- [Task to complete]: Across the entries below, count the lines that contain the word "wordpress" and reply with that number only.

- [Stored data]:
————————

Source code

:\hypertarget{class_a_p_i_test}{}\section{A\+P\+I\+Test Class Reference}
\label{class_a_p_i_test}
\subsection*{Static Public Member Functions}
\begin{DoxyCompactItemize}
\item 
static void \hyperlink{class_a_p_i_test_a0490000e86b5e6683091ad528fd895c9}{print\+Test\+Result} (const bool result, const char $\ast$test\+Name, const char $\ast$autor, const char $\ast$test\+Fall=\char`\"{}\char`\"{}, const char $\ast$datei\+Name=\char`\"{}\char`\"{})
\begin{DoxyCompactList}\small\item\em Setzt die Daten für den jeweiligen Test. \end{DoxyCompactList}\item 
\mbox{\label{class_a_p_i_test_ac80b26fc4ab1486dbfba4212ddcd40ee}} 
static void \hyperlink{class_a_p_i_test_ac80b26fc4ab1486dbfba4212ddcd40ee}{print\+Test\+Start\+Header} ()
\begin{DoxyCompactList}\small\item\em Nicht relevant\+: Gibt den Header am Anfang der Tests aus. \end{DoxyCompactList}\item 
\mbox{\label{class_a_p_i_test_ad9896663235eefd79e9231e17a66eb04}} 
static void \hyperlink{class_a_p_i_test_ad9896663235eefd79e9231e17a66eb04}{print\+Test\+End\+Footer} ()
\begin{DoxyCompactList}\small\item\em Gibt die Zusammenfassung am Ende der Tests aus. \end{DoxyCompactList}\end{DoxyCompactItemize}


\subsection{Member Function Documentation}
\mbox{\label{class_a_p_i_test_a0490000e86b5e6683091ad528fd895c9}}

————————

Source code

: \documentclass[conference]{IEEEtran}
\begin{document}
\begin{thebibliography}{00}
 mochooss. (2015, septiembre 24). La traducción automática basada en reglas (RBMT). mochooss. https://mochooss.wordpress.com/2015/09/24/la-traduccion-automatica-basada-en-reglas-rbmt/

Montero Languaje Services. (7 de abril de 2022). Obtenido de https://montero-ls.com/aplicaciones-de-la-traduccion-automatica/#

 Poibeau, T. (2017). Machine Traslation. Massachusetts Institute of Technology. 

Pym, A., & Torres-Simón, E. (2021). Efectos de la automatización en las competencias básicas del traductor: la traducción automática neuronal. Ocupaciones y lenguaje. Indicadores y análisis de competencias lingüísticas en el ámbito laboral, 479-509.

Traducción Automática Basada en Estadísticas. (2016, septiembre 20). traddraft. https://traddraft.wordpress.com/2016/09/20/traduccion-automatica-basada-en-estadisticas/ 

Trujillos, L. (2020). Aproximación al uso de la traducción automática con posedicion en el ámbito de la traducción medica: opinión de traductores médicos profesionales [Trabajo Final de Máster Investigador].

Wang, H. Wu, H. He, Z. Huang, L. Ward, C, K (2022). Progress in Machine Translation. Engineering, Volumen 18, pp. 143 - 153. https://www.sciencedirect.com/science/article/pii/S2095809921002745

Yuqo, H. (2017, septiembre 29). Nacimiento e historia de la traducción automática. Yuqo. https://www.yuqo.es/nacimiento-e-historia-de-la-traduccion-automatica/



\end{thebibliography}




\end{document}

————————

- [Result of this task]: 2